Desde otro punto de vista, igualmente relevante, mi paisano Salvador de Madariaga, preocupado por la tendencia al extremo que encontró en no pocos episodios de la España del del siglo XX que le tocó en suerte, decía que “la única garantía de paz interior en España es un centro fuerte que sirva a la vez de bloque de choque y de puente entre rojos y negros…No en vano se habla de la nave del Estado. Lo más avanzado de la nave, con lo que corta las aguas de la Historia es la proa. Y la proa no está a babor ni a estribor, sino en el centro. Estado, sin centro, nave sin proa”. Quizás, quien sabe, el ilustre coruñés se refería precisamente a la necesidad de que el timonel del gobierno de la nación sea consciente de la necesidad de practicar políticas de integración, de conciliación, de servir de puente entre unos y otros para ir cerrando heridas y abriendo puertas que permitan el diálogo y fomenten la convivencia pacífica entre todos. Algo, a la vistá está, que brilla por su ausencia en este tiempo entre nosotros.
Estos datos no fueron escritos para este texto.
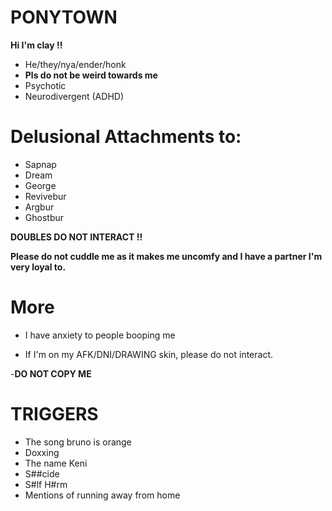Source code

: # PONYTOWN 

**Hi I'm clay !!**

- He/they/nya/ender/honk
- **Pls do not be weird towards me**
- Psychotic
- Neurodivergent (ADHD)

# Delusional Attachments to:
- Sapnap
- Dream
- George
- Revivebur
- Argbur
- Ghostbur

**DOUBLES DO NOT INTERACT !!**

**Please do not cuddle me as it makes me uncomfy and I have a partner I'm very loyal to.**

# More
- I have anxiety to people booping me

- If I'm on my AFK/DNI/DRAWING skin, please do not interact.

-**DO NOT COPY ME**



# TRIGGERS
- The song bruno is orange
- Doxxing
- The name Keni
- S##cide
- S#lf H#rm
- Mentions of running away from home
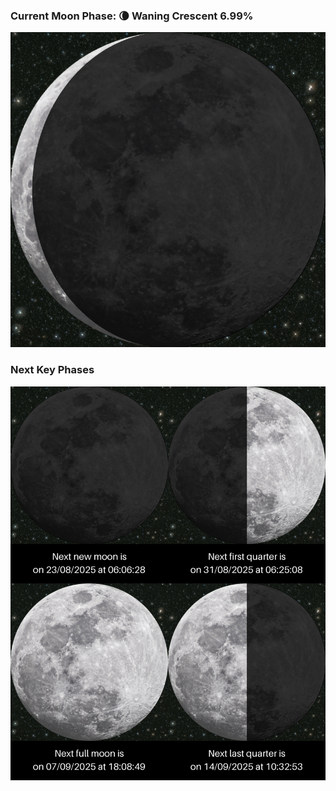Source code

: ### Current Moon Phase: 🌘 Waning Crescent 6.99%
![Moon Phase](moonphase.png)
### Next Key Phases
![Gallery](gallery.png)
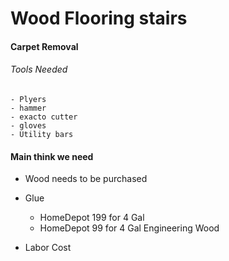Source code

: # Wood Flooring stairs

#### Carpet Removal

###### Tools Needed
    - Plyers
    - hammer
    - exacto cutter
    - gloves
    - Utility bars


#### Main think we need 
- Wood needs to be purchased
- Glue 
    - HomeDepot 199 for 4 Gal
    - HomeDepot 99 for 4 Gal Engineering Wood

- Labor Cost


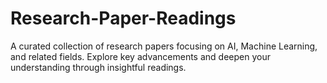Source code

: # Research-Paper-Readings
A curated collection of research papers focusing on AI, Machine Learning, and related fields. Explore key advancements and deepen your understanding through insightful readings.
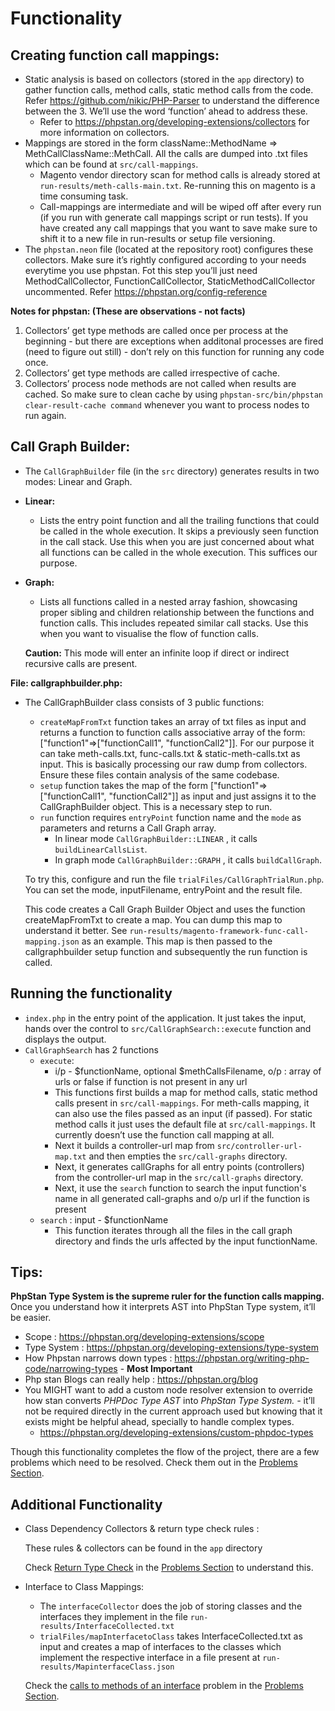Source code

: # Functionality

## **Creating function call mappings:**

- Static analysis is based on collectors (stored in the `app` directory) to gather function calls, method calls, static method calls from the code. Refer https://github.com/nikic/PHP-Parser to understand the difference between the 3. We’ll use the word ‘function’ ahead to address these.
    - Refer to https://phpstan.org/developing-extensions/collectors for more information on collectors.
- Mappings are stored in the form className::MethodName ⇒ MethCallClassName::MethCall. All the calls are dumped into .txt files which can be found at `src/call-mappings`.
    - Magento vendor directory scan for method calls is already stored at `run-results/meth-calls-main.txt`. Re-running this on magento is a time consuming task.
    - Call-mappings are intermediate and will be wiped off after every run (if you run with generate call mappings script or run tests). If you have created any call mappings that you want to save make sure to shift it to a new file in run-results or setup file versioning.
- The `phpstan.neon` file (located at the repository root) configures these collectors. Make sure it’s rightly configured according to your needs everytime you use phpstan. Fot this step you’ll just need MethodCallCollector, FunctionCallCollector, StaticMethodCallCollector uncommented. Refer https://phpstan.org/config-reference

**Notes for phpstan: (These are observations - not facts)**

1. Collectors’ get type methods are called once per process at the beginning - but there are exceptions when additonal processes are fired (need to figure out still) - don’t rely on this function for running any code once.
2. Collectors’ get type methods are called irrespective of cache.
3. Collectors’ process node methods are not called when results are cached. So make sure to clean cache by using `phpstan-src/bin/phpstan clear-result-cache command` whenever you want to process nodes to run again.

## **Call Graph Builder:**

- The `CallGraphBuilder` file (in the `src` directory) generates results in two modes: Linear and Graph.
- **Linear:**
    - Lists the entry point function and all the trailing functions that could be called in the whole execution. It skips a previously seen function in the call stack. Use this when you are just concerned about what all functions can be called in the whole execution. This suffices our purpose.
- **Graph:**
    - Lists all functions called in a nested array fashion, showcasing proper sibling and children relationship between the functions and function calls. This includes repeated similar call stacks. Use this when you want to visualise the flow of function calls.
    
    **Caution:** This mode will enter an infinite loop if direct or indirect recursive calls are present.
    

**File: callgraphbuilder.php:**

- The CallGraphBuilder class consists of 3 public functions:
    - `createMapFromTxt` function takes an array of txt files as input and returns a function to function calls associative array of the form: ["function1"=>["functionCall1", "functionCall2"]]. For our purpose it can take meth-calls.txt, func-calls.txt & static-meth-calls.txt as input. This is basically processing our raw dump from collectors. Ensure these files contain analysis of the same codebase.
    - `setup` function takes the map of the form ["function1"=>["functionCall1", "functionCall2"]] as input and just assigns it to the CallGraphBuilder object. This is a necessary step to run.
    - `run` function requires `entryPoint` function name and the `mode` as parameters and returns a Call Graph array.
        - In linear mode `CallGraphBuilder::LINEAR` , it calls `buildLinearCallsList`.
        - In graph mode `CallGraphBuilder::GRAPH` , it calls `buildCallGraph`.
    
    To try this, configure and run the file `trialFiles/CallGraphTrialRun.php`. You can set the mode, inputFilename, entryPoint and the result file. 
    
    This code creates a Call Graph Builder Object and uses the function createMapFromTxt to create a map. You can dump this map to understand it better. See `run-results/magento-framework-func-call-mapping.json` as an example. This map is then passed to the callgraphbuilder setup function and subsequently the run function is called.
    

## **Running the functionality**

- `index.php`  in the entry point of the application. It just takes the input, hands over the control to `src/CallGraphSearch::execute` function and displays the output.
- `CallGraphSearch` has 2 functions
    - `execute`:
        - i/p  -  $functionName, optional $methCallsFilename, o/p : array of urls or false if function is not present in any url
        - This functions first builds a map for method calls, static method calls present in `src/call-mappings`. For meth-calls mapping, it can also use the files passed as an input (if passed). For static method calls it just uses the default file at `src/call-mappings`. It currently doesn’t use the function call mapping at all.
        - Next it builds a controller-url map from `src/controller-url-map.txt` and then empties the `src/call-graphs` directory.
        - Next, it generates callGraphs for all entry points (controllers) from the controller-url map in the `src/call-graphs` directory.
        - Next, it use the `search` function to search the input function's name in all generated call-graphs and o/p url if the function is present
    - `search` : input  -  $functionName
        - This function iterates through all the files in the call graph directory and finds the urls affected by the input functionName.

## **Tips:**

**PhpStan Type System is the supreme ruler for the function calls mapping.** Once you understand how it interprets AST into PhpStan Type system, it’ll be easier.

- Scope : https://phpstan.org/developing-extensions/scope
- Type System : https://phpstan.org/developing-extensions/type-system
- How Phpstan narrows down types : https://phpstan.org/writing-php-code/narrowing-types - **Most Important**
- Php stan Blogs can really help : https://phpstan.org/blog
- You MIGHT want to add a custom node resolver extension to override how stan converts *PHPDoc Type AST* into *PhpStan Type System. -* it’ll not be required directly in the current approach used but knowing that it exists might be helpful ahead, specially to handle complex types.
    - https://phpstan.org/developing-extensions/custom-phpdoc-types

Though this functionality completes the flow of the project, there are a few problems which need to be resolved. Check them out in the [Problems Section](https://www.notion.so/Problems-ef9afa103fae422ea2add99506a61aa4?pvs=21).

## Additional Functionality

- Class Dependency Collectors & return type check rules :
    
    These rules & collectors can be found in the `app` directory
    
    Check [Return Type Check](https://www.notion.so/Problems-ef9afa103fae422ea2add99506a61aa4?pvs=21) in the [Problems Section](https://www.notion.so/Problems-ef9afa103fae422ea2add99506a61aa4?pvs=21) to understand this.
    
- Interface to Class Mappings:
    - The `interfaceCollector` does the job of storing classes and the interfaces they implement in the file `run-results/InterfaceCollected.txt`
    - `trialFiles/mapInterfacetoClass` takes InterfaceCollected.txt as input and creates a map of interfaces to the classes which implement the respective interface in a file present at `run-results/MapinterfaceClass.json`
    
    Check the [calls to methods of an interface](https://www.notion.so/Problems-ef9afa103fae422ea2add99506a61aa4?pvs=21) problem in the [Problems Section](https://www.notion.so/Problems-ef9afa103fae422ea2add99506a61aa4?pvs=21).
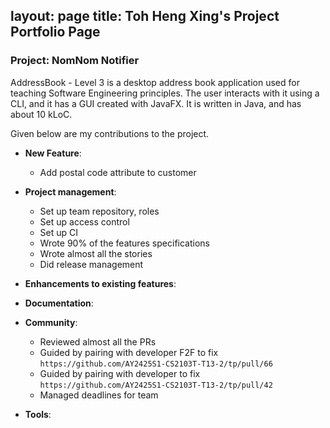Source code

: layout: page
title: Toh Heng Xing's Project Portfolio Page
---

### Project: NomNom Notifier

AddressBook - Level 3 is a desktop address book application used for teaching Software Engineering principles. The user interacts with it using a CLI, and it has a GUI created with JavaFX. It is written in Java, and has about 10 kLoC.

Given below are my contributions to the project.

* **New Feature**:
    * Add postal code attribute to customer

* **Project management**:
    * Set up team repository, roles
    * Set up access control
    * Set up CI
    * Wrote 90% of the features specifications
    * Wrote almost all the stories
    * Did release management

* **Enhancements to existing features**:

* **Documentation**:

* **Community**:
    * Reviewed almost all the PRs
    * Guided by pairing with developer F2F to fix `https://github.com/AY2425S1-CS2103T-T13-2/tp/pull/66`
    * Guided by pairing with developer to fix `https://github.com/AY2425S1-CS2103T-T13-2/tp/pull/42`
    * Managed deadlines for team

* **Tools**:
   

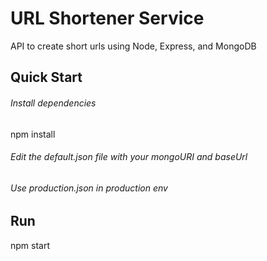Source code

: # URL Shortener Service

API to create short urls using Node, Express, and MongoDB

## Quick Start

###### Install dependencies
npm install

###### Edit the default.json file with your mongoURI and baseUrl
###### Use production.json in production env

## Run
npm start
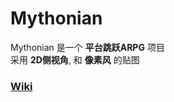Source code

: # Mythonian

Mythonian 是一个 **平台跳跃ARPG** 项目  
采用 **2D侧视角**, 和 **像素风** 的贴图

### [Wiki](https://github.com/MythoniaTeam/Mythonian-Wiki/wiki)
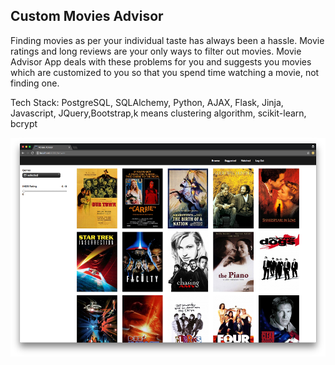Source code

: ## Custom Movies Advisor

Finding movies as per your individual taste has always been a hassle. Movie ratings and long reviews are your only ways to filter out movies.
Movie Advisor App deals with these problems for you and suggests you movies which are customized to you so that you spend time watching a movie, not finding one.

Tech Stack:
PostgreSQL, SQLAlchemy, Python, AJAX, Flask, Jinja, Javascript, JQuery,Bootstrap,k means clustering algorithm, scikit-learn, bcrypt


<img src="static/images/browse_page.png" height="350">

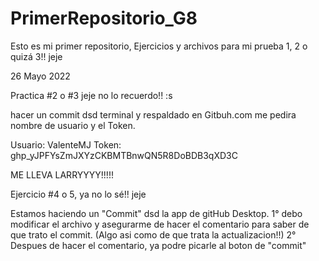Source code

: # PrimerRepositorio_G8
Esto es mi primer repositorio, Ejercicios y archivos para mi prueba 1, 2 o quizá 3!! jeje 


26 Mayo 2022

Practica #2 o #3 jeje no lo recuerdo!! :s

hacer un commit dsd terminal y respaldado en Gitbuh.com
me pedira nombre de usuario y el Token.

Usuario: ValenteMJ
Token: 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


ME LLEVA LARRYYYY!!!!!

Ejercicio #4 o 5, ya no lo sé!! jeje

Estamos haciendo un "Commit" dsd la app de gitHub Desktop.
1° debo modificar el archivo y asegurarme de hacer el comentario para saber de que trato el commit. (Algo asi como de que trata la actualizacion!!)
2° Despues de hacer el comentario, ya podre picarle al boton de "commit" 


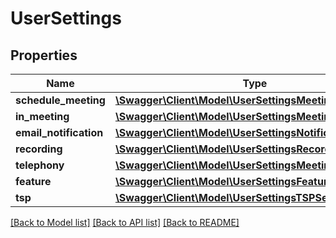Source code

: # UserSettings

## Properties
Name | Type | Description | Notes
------------ | ------------- | ------------- | -------------
**schedule_meeting** | [**\Swagger\Client\Model\UserSettingsMeetingSettings**](UserSettingsMeetingSettings.md) |  | [optional] 
**in_meeting** | [**\Swagger\Client\Model\UserSettingsMeetingSettings1**](UserSettingsMeetingSettings1.md) |  | [optional] 
**email_notification** | [**\Swagger\Client\Model\UserSettingsNotificationSettings**](UserSettingsNotificationSettings.md) |  | [optional] 
**recording** | [**\Swagger\Client\Model\UserSettingsRecordingSettings**](UserSettingsRecordingSettings.md) |  | [optional] 
**telephony** | [**\Swagger\Client\Model\UserSettingsMeetingSettings2**](UserSettingsMeetingSettings2.md) |  | [optional] 
**feature** | [**\Swagger\Client\Model\UserSettingsFeatureSettings**](UserSettingsFeatureSettings.md) |  | [optional] 
**tsp** | [**\Swagger\Client\Model\UserSettingsTSPSettings**](UserSettingsTSPSettings.md) |  | [optional] 

[[Back to Model list]](../README.md#documentation-for-models) [[Back to API list]](../README.md#documentation-for-api-endpoints) [[Back to README]](../README.md)


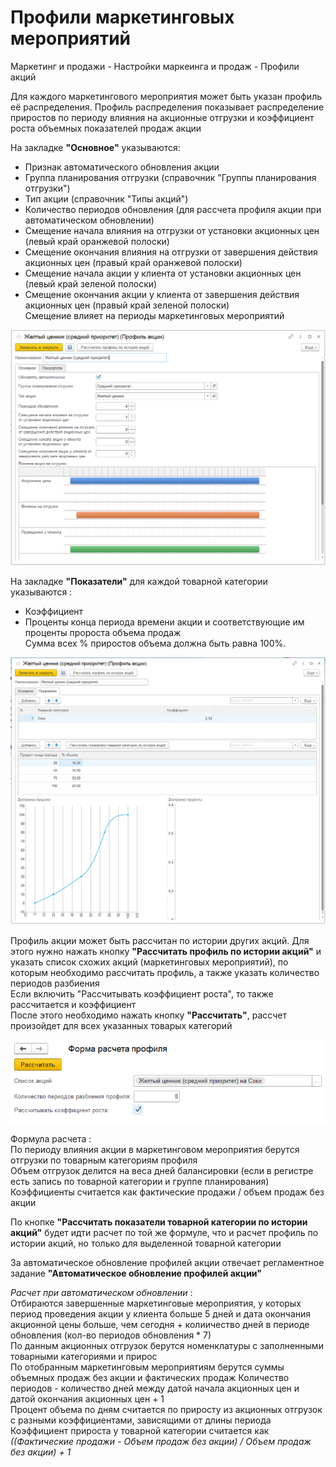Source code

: # Профили маркетинговых мероприятий

Маркетинг и продажи - Настройки маркеинга и продаж - Профили акций

Для каждого маркетингового мероприятия может быть указан профиль её распределения. Профиль распределения показывает распределение приростов по периоду влияния на акционные отгрузки и коэффициент роста объемных показателей продаж акции

На закладке **"Основное"** указываются:

- Признак автоматического обновления акции
- Группа планирования отгрузки (справочник "Группы планирования отгрузки")
- Тип акции (справочник "Типы акций")
- Количество периодов обновления (для рассчета профиля акции при автоматическом обновлении)
- Смещение начала влияния на отгрузки от установки акционных цен (левый край оранжевой полоски)
- Смещение окончания влияния на отгрузки от завершения действия акционных цен (правый край оранжевой полоски)
- Смещение начала акции у клиента от установки акционных цен (левый край зеленой полоски)
- Смещение окончания акции у клиента от завершения действия акционных цен (правый край зеленой полоски)  
Смещение влияет на периоды маркетинговых мероприятий

[![3][3]][3]

На закладке **"Показатели"** для каждой товарной категории указываются : 
- Коэффициент
- Проценты конца периода времени акции и соответствующие им проценты пророста объема продаж  
Сумма всех % приростов объема должна быть равна 100%.

[![4][4]][4]

Профиль акции может быть рассчитан по истории других акций. Для этого нужно нажать кнопку **"Рассчитать профиль по истории акций"** и указать список схожих акций (маркетинговых мероприятий), по которым необходимо рассчитать профиль, а также указать количество периодов разбиения     
Если включить "Рассчитывать коэффициент роста", то также рассчитается и коэффициент    
После этого необходимо нажать кнопку **"Рассчитать"**, рассчет произойдет для всех указанных товарых категорий

[![5][5]][5]  

Формула расчета :  
По периоду влияния акции в маркетинговом мероприятия берутся отгрузки по товарным категориям профиля  
Объем отгрузок делится на веса дней балансировки (если в регистре есть запись по товарной категории и группе планирования)  
Коэффициенты считается как фактические продажи / объем продаж без акции

По кнопке **"Рассчитать показатели товарной категории по истории акций"** будет идти расчет по той же формуле, что и расчет профиль по истории акций, но только для выделенной товарной категории

За автоматическое обновление профилей акции отвечает регламентное задание **"Автоматическое обновление профилей акции"**  

*Расчет при автоматическом обновлении* :  
Отбираются завершенные маркетинговые мероприятия, у которых период проведения акции у клиента больше 5 дней и дата окончания акционной цены больше, чем сегодня + колиичество дней в периоде обновления (кол-во периодов обновления * 7)  
По данным акционных отгрузок берутся номенклатуры с заполненными товарными категориями и прирос  
По отобранным маркетинговым мероприятиям берутся суммы объемных продаж без акции и фактических продаж
Количество периодов - количество дней между датой начала акционных цен и датой окончания акционных цен + 1  
Процент объема по дням считается по приросту из акционных отгрузок с разными коэффициентами, зависящими от длины периода
Коэффициент прироста у товарной категории считается как *((Фактические продажи - Объем продаж без акции) / Объем продаж без акции) + 1*

[3]: MarketingEventProfiles.assets/Main.png
[4]: MarketingEventProfiles.assets/Showing.png
[5]: MarketingEventProfiles.assets/CalculationProfile.png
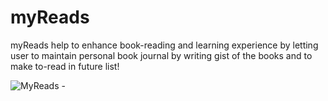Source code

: # myReads
myReads help to enhance book-reading and learning experience by letting user to maintain personal book journal by writing gist of the books and to make to-read in future list!

![MyReads -](https://user-images.githubusercontent.com/96840464/175249703-2451693d-b7d1-4c35-b4a8-e43fd26b5a68.png)
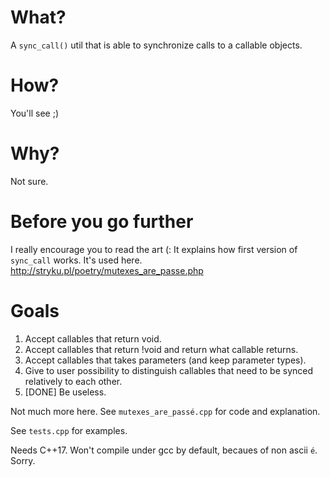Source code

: # What?
A `sync_call()` util that is able to synchronize calls to a callable objects.

# How?
You'll see ;)

# Why?
Not sure.

# Before you go further
I really encourage you to read the art (: It explains how first version of `sync_call` works. It's used here.
http://stryku.pl/poetry/mutexes_are_passe.php

# Goals

1. Accept callables that return void.
2. Accept callables that return !void and return what callable returns.
3. Accept callables that takes parameters (and keep parameter types).
4. Give to user possibility to distinguish callables that need to be synced relatively to each other.
5. [DONE] Be useless.

Not much more here. See `mutexes_are_passé.cpp` for code and explanation.

See `tests.cpp` for examples.

Needs C++17.
Won't compile under gcc by default, becaues of non ascii `é`. Sorry.

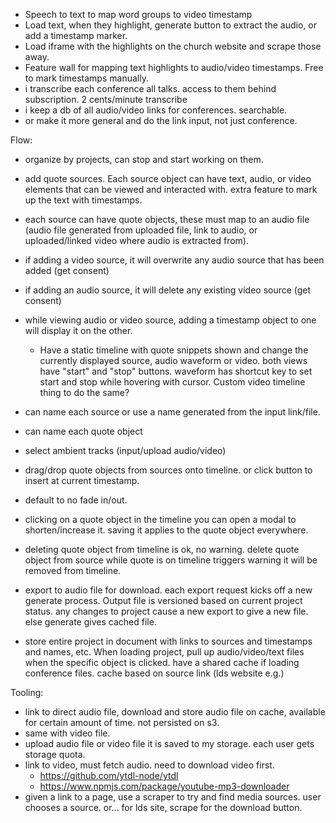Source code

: - Speech to text to map word groups to video timestamp
- Load text, when they highlight, generate button to extract the audio, or add a timestamp marker.
- Load iframe with the highlights on the church website and scrape those away.
- Feature wall for mapping text highlights to audio/video timestamps. Free to mark timestamps manually.
- i transcribe each conference all talks. access to them behind subscription. 2 cents/minute transcribe
- i keep a db of all audio/video links for conferences. searchable.
- or make it more general and do the link input, not just conference.

Flow:

- organize by projects, can stop and start working on them.
- add quote sources. Each source object can have text, audio, or video elements that can be viewed and interacted with. extra feature to mark up the text with timestamps.
- each source can have quote objects, these must map to an audio file (audio file generated from uploaded file, link to audio, or uploaded/linked video where audio is extracted from).
- if adding a video source, it will overwrite any audio source that has been added (get consent)
- if adding an audio source, it will delete any existing video source (get consent)
- while viewing audio or video source, adding a timestamp object to one will display it on the other.
  - Have a static timeline with quote snippets shown and change the currently displayed source, audio waveform or video. both views have "start" and "stop" buttons. waveform has shortcut key to set start and stop while hovering with cursor. Custom video timeline thing to do the same?
- can name each source or use a name generated from the input link/file.
- can name each quote object
- select ambient tracks (input/upload audio/video)
- drag/drop quote objects from sources onto timeline. or click button to insert at current timestamp.
- default to no fade in/out.
- clicking on a quote object in the timeline you can open a modal to shorten/increase it. saving it applies to the quote object everywhere.
- deleting quote object from timeline is ok, no warning. delete quote object from source while quote is on timeline triggers warning it will be removed from timeline.
- export to audio file for download. each export request kicks off a new generate process. Output file is versioned based on current project status. any changes to project cause a new export to give a new file. else generate gives cached file.

- store entire project in document with links to sources and timestamps and names, etc. When loading project, pull up audio/video/text files when the specific object is clicked. have a shared cache if loading conference files. cache based on source link (lds website e.g.)

Tooling:

- link to direct audio file, download and store audio file on cache, available for certain amount of time. not persisted on s3.
- same with video file.
- upload audio file or video file it is saved to my storage. each user gets storage quota.
- link to video, must fetch audio. need to download video first.
  - https://github.com/ytdl-node/ytdl
  - https://www.npmjs.com/package/youtube-mp3-downloader
- given a link to a page, use a scraper to try and find media sources. user chooses a source. or... for lds site, scrape for the download button.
En algunas ocasiones he sostenido que el espacio de centro ordinariamente no se identifica con un determinado proyecto político concreto, sino que constituye un espacio político en el que reina la mentalidad abierta, la metodología del entendimiento, la sensibilidad social, el trabajo sobre la realidad y la aplicación de la razón a partir de la consideración central de la persona como sistema para resolver los problemas colectivos. Postulados que no son propiedad, afortunadamente, de ningún partido y que a todos conviene que estén presentes en la acción del gobierno, sea éste de la tendencia que sea, así como en la tarea de la oposición. Sin embargo, cuándo los gobiernos deciden discriminar positivamente a una parte relevante de la sociedad, entonces cada vez es más importante que alguna opción política pueda estar en condiciones de representar el espacio de la moderación, del equilibrio y del compromiso radical con los derechos de todos, no de una parte de la sociead, por relevante o importante que esta sea.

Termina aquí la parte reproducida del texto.